Brief: Look below for the line containing "## input元素file属性". Output it and each remaining line of the entries exactly, and nothing else.
[[ Information shown, beginning ]]
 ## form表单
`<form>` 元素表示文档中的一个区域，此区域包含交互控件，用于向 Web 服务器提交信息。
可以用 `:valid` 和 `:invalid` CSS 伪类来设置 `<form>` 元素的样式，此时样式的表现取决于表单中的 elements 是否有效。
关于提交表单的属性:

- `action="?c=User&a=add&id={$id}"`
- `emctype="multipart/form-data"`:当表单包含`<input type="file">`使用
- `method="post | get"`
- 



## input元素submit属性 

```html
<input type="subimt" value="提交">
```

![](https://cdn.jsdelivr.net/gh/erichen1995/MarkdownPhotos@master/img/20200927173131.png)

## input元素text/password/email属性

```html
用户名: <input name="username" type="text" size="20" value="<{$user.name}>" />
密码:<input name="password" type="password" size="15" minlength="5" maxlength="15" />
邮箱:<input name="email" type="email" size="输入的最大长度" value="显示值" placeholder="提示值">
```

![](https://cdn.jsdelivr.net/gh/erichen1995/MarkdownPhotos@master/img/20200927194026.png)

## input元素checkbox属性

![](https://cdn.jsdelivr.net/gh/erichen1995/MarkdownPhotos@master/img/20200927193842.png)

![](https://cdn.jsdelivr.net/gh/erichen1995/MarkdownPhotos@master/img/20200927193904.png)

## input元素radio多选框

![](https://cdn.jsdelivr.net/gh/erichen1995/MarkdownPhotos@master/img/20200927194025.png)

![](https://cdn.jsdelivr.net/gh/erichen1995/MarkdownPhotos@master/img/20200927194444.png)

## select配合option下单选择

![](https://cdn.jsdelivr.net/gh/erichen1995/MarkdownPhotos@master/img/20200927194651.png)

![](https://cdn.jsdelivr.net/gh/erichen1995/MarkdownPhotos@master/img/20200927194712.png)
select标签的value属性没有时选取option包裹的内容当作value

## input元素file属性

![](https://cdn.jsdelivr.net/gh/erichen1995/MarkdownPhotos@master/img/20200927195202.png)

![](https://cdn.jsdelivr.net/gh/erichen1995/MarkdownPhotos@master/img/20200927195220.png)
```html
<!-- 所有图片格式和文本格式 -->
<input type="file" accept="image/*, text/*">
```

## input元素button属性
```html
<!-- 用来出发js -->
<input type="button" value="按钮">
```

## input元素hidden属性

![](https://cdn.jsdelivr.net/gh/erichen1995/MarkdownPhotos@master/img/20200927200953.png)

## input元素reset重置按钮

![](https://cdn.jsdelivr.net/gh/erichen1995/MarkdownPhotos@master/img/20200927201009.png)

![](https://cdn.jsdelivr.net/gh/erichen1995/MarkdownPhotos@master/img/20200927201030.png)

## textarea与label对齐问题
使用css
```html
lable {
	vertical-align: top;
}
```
[[ Information shown, end ]]
Output for this exercise:
## input元素file属性

![](https://cdn.jsdelivr.net/gh/erichen1995/MarkdownPhotos@master/img/20200927195202.png)

![](https://cdn.jsdelivr.net/gh/erichen1995/MarkdownPhotos@master/img/20200927195220.png)
```html
<!-- 所有图片格式和文本格式 -->
<input type="file" accept="image/*, text/*">
```

## input元素button属性
```html
<!-- 用来出发js -->
<input type="button" value="按钮">
```

## input元素hidden属性

![](https://cdn.jsdelivr.net/gh/erichen1995/MarkdownPhotos@master/img/20200927200953.png)

## input元素reset重置按钮

![](https://cdn.jsdelivr.net/gh/erichen1995/MarkdownPhotos@master/img/20200927201009.png)

![](https://cdn.jsdelivr.net/gh/erichen1995/MarkdownPhotos@master/img/20200927201030.png)

## textarea与label对齐问题
使用css
```html
lable {
	vertical-align: top;
}
```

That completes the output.